## Work item
Exactly how many lines below mention "numberOfMonths"? Answer with that number alone.
(Extracted data Opens)
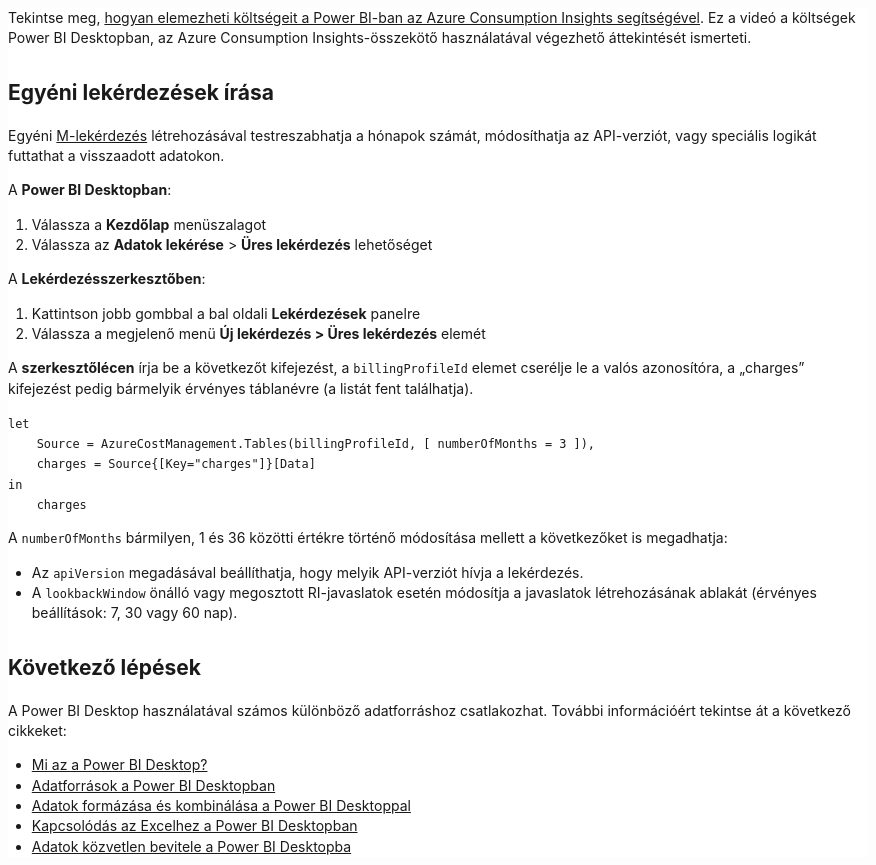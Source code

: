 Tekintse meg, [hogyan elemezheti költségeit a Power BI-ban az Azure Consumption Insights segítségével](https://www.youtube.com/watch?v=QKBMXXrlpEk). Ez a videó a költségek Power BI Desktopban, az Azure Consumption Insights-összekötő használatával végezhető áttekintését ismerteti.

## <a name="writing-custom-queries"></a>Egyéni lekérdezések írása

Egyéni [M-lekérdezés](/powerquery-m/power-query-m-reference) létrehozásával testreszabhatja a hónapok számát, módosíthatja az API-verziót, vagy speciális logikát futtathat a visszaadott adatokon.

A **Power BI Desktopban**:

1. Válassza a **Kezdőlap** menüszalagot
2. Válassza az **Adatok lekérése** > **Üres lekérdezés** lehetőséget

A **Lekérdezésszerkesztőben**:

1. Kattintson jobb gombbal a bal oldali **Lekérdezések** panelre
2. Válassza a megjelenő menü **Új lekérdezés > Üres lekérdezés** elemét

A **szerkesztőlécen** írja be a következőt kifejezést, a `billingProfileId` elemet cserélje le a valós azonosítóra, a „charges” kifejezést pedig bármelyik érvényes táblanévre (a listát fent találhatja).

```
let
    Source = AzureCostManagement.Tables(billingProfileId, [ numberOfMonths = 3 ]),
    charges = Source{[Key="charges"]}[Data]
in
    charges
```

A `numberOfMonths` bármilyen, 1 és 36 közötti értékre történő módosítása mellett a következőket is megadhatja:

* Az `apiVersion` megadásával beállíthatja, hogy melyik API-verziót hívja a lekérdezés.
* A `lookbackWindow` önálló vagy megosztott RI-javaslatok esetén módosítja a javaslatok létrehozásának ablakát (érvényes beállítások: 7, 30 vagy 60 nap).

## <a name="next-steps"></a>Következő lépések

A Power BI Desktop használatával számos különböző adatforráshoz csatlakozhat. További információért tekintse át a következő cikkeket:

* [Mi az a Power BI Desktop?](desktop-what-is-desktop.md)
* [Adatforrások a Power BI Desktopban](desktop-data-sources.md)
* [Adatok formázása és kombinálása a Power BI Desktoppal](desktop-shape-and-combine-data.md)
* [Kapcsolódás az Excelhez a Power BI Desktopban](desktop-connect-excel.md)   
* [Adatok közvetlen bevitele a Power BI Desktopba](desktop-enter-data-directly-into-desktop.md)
(Extracted data Closes)
## Task result
2